Plain-text document sources
***

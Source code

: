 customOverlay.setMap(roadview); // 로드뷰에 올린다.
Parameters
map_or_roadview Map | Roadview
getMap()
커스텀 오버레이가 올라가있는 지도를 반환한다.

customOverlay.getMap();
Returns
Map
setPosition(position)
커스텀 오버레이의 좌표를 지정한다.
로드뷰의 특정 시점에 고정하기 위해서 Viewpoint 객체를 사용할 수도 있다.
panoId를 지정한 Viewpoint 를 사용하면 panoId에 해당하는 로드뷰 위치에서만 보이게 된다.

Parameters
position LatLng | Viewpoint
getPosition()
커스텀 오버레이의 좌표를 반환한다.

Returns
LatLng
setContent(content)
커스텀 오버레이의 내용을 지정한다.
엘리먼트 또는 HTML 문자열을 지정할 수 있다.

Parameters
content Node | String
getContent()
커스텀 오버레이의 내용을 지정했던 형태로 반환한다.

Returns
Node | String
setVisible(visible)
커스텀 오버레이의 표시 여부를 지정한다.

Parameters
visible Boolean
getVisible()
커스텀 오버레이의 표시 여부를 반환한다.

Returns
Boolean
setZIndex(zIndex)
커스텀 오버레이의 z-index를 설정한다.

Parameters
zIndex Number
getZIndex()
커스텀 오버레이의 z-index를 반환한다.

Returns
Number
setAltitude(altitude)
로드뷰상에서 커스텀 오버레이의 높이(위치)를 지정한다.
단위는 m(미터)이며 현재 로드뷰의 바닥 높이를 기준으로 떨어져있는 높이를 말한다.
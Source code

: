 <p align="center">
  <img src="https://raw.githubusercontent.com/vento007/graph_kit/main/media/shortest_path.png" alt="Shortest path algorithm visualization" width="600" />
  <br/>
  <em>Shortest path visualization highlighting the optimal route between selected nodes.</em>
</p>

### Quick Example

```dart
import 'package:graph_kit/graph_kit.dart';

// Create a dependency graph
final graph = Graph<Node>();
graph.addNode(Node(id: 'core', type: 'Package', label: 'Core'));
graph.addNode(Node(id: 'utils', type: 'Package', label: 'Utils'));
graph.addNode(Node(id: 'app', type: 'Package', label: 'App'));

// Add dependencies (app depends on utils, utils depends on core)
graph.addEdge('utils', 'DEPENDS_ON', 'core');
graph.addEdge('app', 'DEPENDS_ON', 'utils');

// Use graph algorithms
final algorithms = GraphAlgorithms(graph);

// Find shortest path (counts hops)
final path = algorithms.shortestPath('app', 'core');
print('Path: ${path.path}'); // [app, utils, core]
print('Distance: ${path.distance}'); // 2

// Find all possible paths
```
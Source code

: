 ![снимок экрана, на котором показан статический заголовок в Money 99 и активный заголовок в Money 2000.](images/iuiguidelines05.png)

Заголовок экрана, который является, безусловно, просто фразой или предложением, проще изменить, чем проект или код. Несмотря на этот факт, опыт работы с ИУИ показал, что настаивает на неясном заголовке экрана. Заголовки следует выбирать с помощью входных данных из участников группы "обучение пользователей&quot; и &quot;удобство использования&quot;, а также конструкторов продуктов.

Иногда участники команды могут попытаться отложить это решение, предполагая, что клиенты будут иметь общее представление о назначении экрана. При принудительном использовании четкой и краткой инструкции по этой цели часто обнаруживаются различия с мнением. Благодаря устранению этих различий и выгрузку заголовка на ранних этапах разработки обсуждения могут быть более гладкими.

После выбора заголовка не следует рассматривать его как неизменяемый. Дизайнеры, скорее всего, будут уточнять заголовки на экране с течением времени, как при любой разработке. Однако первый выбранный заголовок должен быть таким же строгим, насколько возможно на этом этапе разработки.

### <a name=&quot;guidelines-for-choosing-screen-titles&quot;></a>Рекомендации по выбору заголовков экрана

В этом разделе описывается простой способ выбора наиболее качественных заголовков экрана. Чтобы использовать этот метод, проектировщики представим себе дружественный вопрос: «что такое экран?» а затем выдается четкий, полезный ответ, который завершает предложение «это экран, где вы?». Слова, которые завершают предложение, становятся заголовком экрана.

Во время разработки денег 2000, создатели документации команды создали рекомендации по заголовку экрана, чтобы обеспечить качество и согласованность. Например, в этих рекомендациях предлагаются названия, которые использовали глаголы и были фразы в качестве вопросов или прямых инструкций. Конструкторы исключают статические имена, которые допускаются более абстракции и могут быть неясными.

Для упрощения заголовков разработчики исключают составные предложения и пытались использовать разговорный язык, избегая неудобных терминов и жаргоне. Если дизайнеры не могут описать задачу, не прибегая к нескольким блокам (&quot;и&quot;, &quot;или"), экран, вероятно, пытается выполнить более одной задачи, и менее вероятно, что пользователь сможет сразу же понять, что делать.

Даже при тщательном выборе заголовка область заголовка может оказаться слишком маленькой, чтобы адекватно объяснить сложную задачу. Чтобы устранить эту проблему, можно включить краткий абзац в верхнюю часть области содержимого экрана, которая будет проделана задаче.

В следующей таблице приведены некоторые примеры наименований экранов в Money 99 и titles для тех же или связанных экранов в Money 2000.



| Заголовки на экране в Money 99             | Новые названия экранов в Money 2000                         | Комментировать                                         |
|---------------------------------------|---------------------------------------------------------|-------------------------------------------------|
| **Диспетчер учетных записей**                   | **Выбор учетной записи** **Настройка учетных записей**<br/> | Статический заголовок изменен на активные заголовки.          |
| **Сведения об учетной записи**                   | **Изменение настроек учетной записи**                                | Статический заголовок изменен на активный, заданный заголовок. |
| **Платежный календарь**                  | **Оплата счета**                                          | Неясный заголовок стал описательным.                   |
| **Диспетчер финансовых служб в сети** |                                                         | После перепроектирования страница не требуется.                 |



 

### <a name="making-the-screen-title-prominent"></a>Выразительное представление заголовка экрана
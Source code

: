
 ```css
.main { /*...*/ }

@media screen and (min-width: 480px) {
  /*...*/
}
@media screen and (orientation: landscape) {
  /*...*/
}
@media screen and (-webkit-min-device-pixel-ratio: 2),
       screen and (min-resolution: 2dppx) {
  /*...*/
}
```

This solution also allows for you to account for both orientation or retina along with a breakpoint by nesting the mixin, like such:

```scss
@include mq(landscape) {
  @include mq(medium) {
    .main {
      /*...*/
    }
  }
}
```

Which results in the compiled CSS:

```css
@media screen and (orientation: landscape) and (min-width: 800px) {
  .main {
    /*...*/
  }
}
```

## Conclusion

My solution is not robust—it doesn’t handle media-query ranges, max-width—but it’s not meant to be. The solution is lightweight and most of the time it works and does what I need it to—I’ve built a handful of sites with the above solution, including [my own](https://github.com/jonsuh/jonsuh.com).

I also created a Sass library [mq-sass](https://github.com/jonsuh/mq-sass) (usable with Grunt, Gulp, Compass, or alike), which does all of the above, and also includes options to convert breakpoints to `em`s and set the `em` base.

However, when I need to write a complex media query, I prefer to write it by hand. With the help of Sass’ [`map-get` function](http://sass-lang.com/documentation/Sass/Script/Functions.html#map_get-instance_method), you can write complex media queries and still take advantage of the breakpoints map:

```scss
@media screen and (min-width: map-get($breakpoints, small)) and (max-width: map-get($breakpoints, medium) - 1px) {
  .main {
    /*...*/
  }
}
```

***

◆ Required work ◆
All the lines above must be output exactly, with none omitted.

◆ Result below ◆
Source code

: customOverlay.setMap(roadview); // 로드뷰에 올린다.
Parameters
map_or_roadview Map | Roadview
getMap()
커스텀 오버레이가 올라가있는 지도를 반환한다.

customOverlay.getMap();
Returns
Map
setPosition(position)
커스텀 오버레이의 좌표를 지정한다.
로드뷰의 특정 시점에 고정하기 위해서 Viewpoint 객체를 사용할 수도 있다.
panoId를 지정한 Viewpoint 를 사용하면 panoId에 해당하는 로드뷰 위치에서만 보이게 된다.

Parameters
position LatLng | Viewpoint
getPosition()
커스텀 오버레이의 좌표를 반환한다.

Returns
LatLng
setContent(content)
커스텀 오버레이의 내용을 지정한다.
엘리먼트 또는 HTML 문자열을 지정할 수 있다.

Parameters
content Node | String
getContent()
커스텀 오버레이의 내용을 지정했던 형태로 반환한다.

Returns
Node | String
setVisible(visible)
커스텀 오버레이의 표시 여부를 지정한다.

Parameters
visible Boolean
getVisible()
커스텀 오버레이의 표시 여부를 반환한다.

Returns
Boolean
setZIndex(zIndex)
커스텀 오버레이의 z-index를 설정한다.

Parameters
zIndex Number
getZIndex()
커스텀 오버레이의 z-index를 반환한다.

Returns
Number
setAltitude(altitude)
로드뷰상에서 커스텀 오버레이의 높이(위치)를 지정한다.
단위는 m(미터)이며 현재 로드뷰의 바닥 높이를 기준으로 떨어져있는 높이를 말한다.
Source code

: <p align="center">
  <img src="https://raw.githubusercontent.com/vento007/graph_kit/main/media/shortest_path.png" alt="Shortest path algorithm visualization" width="600" />
  <br/>
  <em>Shortest path visualization highlighting the optimal route between selected nodes.</em>
</p>

### Quick Example

```dart
import 'package:graph_kit/graph_kit.dart';

// Create a dependency graph
final graph = Graph<Node>();
graph.addNode(Node(id: 'core', type: 'Package', label: 'Core'));
graph.addNode(Node(id: 'utils', type: 'Package', label: 'Utils'));
graph.addNode(Node(id: 'app', type: 'Package', label: 'App'));

// Add dependencies (app depends on utils, utils depends on core)
graph.addEdge('utils', 'DEPENDS_ON', 'core');
graph.addEdge('app', 'DEPENDS_ON', 'utils');

// Use graph algorithms
final algorithms = GraphAlgorithms(graph);

// Find shortest path (counts hops)
final path = algorithms.shortestPath('app', 'core');
print('Path: ${path.path}'); // [app, utils, core]
print('Distance: ${path.distance}'); // 2

// Find all possible paths
```
Source code

: ![снимок экрана, на котором показан статический заголовок в Money 99 и активный заголовок в Money 2000.](images/iuiguidelines05.png)

Заголовок экрана, который является, безусловно, просто фразой или предложением, проще изменить, чем проект или код. Несмотря на этот факт, опыт работы с ИУИ показал, что настаивает на неясном заголовке экрана. Заголовки следует выбирать с помощью входных данных из участников группы "обучение пользователей&quot; и &quot;удобство использования&quot;, а также конструкторов продуктов.

Иногда участники команды могут попытаться отложить это решение, предполагая, что клиенты будут иметь общее представление о назначении экрана. При принудительном использовании четкой и краткой инструкции по этой цели часто обнаруживаются различия с мнением. Благодаря устранению этих различий и выгрузку заголовка на ранних этапах разработки обсуждения могут быть более гладкими.

После выбора заголовка не следует рассматривать его как неизменяемый. Дизайнеры, скорее всего, будут уточнять заголовки на экране с течением времени, как при любой разработке. Однако первый выбранный заголовок должен быть таким же строгим, насколько возможно на этом этапе разработки.

### <a name=&quot;guidelines-for-choosing-screen-titles&quot;></a>Рекомендации по выбору заголовков экрана

В этом разделе описывается простой способ выбора наиболее качественных заголовков экрана. Чтобы использовать этот метод, проектировщики представим себе дружественный вопрос: «что такое экран?» а затем выдается четкий, полезный ответ, который завершает предложение «это экран, где вы?». Слова, которые завершают предложение, становятся заголовком экрана.

Во время разработки денег 2000, создатели документации команды создали рекомендации по заголовку экрана, чтобы обеспечить качество и согласованность. Например, в этих рекомендациях предлагаются названия, которые использовали глаголы и были фразы в качестве вопросов или прямых инструкций. Конструкторы исключают статические имена, которые допускаются более абстракции и могут быть неясными.

Для упрощения заголовков разработчики исключают составные предложения и пытались использовать разговорный язык, избегая неудобных терминов и жаргоне. Если дизайнеры не могут описать задачу, не прибегая к нескольким блокам (&quot;и&quot;, &quot;или"), экран, вероятно, пытается выполнить более одной задачи, и менее вероятно, что пользователь сможет сразу же понять, что делать.

Даже при тщательном выборе заголовка область заголовка может оказаться слишком маленькой, чтобы адекватно объяснить сложную задачу. Чтобы устранить эту проблему, можно включить краткий абзац в верхнюю часть области содержимого экрана, которая будет проделана задаче.

В следующей таблице приведены некоторые примеры наименований экранов в Money 99 и titles для тех же или связанных экранов в Money 2000.



| Заголовки на экране в Money 99             | Новые названия экранов в Money 2000                         | Комментировать                                         |
|---------------------------------------|---------------------------------------------------------|-------------------------------------------------|
| **Диспетчер учетных записей**                   | **Выбор учетной записи** **Настройка учетных записей**<br/> | Статический заголовок изменен на активные заголовки.          |
| **Сведения об учетной записи**                   | **Изменение настроек учетной записи**                                | Статический заголовок изменен на активный, заданный заголовок. |
| **Платежный календарь**                  | **Оплата счета**                                          | Неясный заголовок стал описательным.                   |
| **Диспетчер финансовых служб в сети** |                                                         | После перепроектирования страница не требуется.                 |



 

### <a name="making-the-screen-title-prominent"></a>Выразительное представление заголовка экрана
Source code

:
 ```css
.main { /*...*/ }

@media screen and (min-width: 480px) {
  /*...*/
}
@media screen and (orientation: landscape) {
  /*...*/
}
@media screen and (-webkit-min-device-pixel-ratio: 2),
       screen and (min-resolution: 2dppx) {
  /*...*/
}
```

This solution also allows for you to account for both orientation or retina along with a breakpoint by nesting the mixin, like such:

```scss
@include mq(landscape) {
  @include mq(medium) {
    .main {
      /*...*/
    }
  }
}
```

Which results in the compiled CSS:

```css
@media screen and (orientation: landscape) and (min-width: 800px) {
  .main {
    /*...*/
  }
}
```

## Conclusion

My solution is not robust—it doesn’t handle media-query ranges, max-width—but it’s not meant to be. The solution is lightweight and most of the time it works and does what I need it to—I’ve built a handful of sites with the above solution, including [my own](https://github.com/jonsuh/jonsuh.com).

I also created a Sass library [mq-sass](https://github.com/jonsuh/mq-sass) (usable with Grunt, Gulp, Compass, or alike), which does all of the above, and also includes options to convert breakpoints to `em`s and set the `em` base.

However, when I need to write a complex media query, I prefer to write it by hand. With the help of Sass’ [`map-get` function](http://sass-lang.com/documentation/Sass/Script/Functions.html#map_get-instance_method), you can write complex media queries and still take advantage of the breakpoints map:

```scss
@media screen and (min-width: map-get($breakpoints, small)) and (max-width: map-get($breakpoints, medium) - 1px) {
  .main {
    /*...*/
  }
}
```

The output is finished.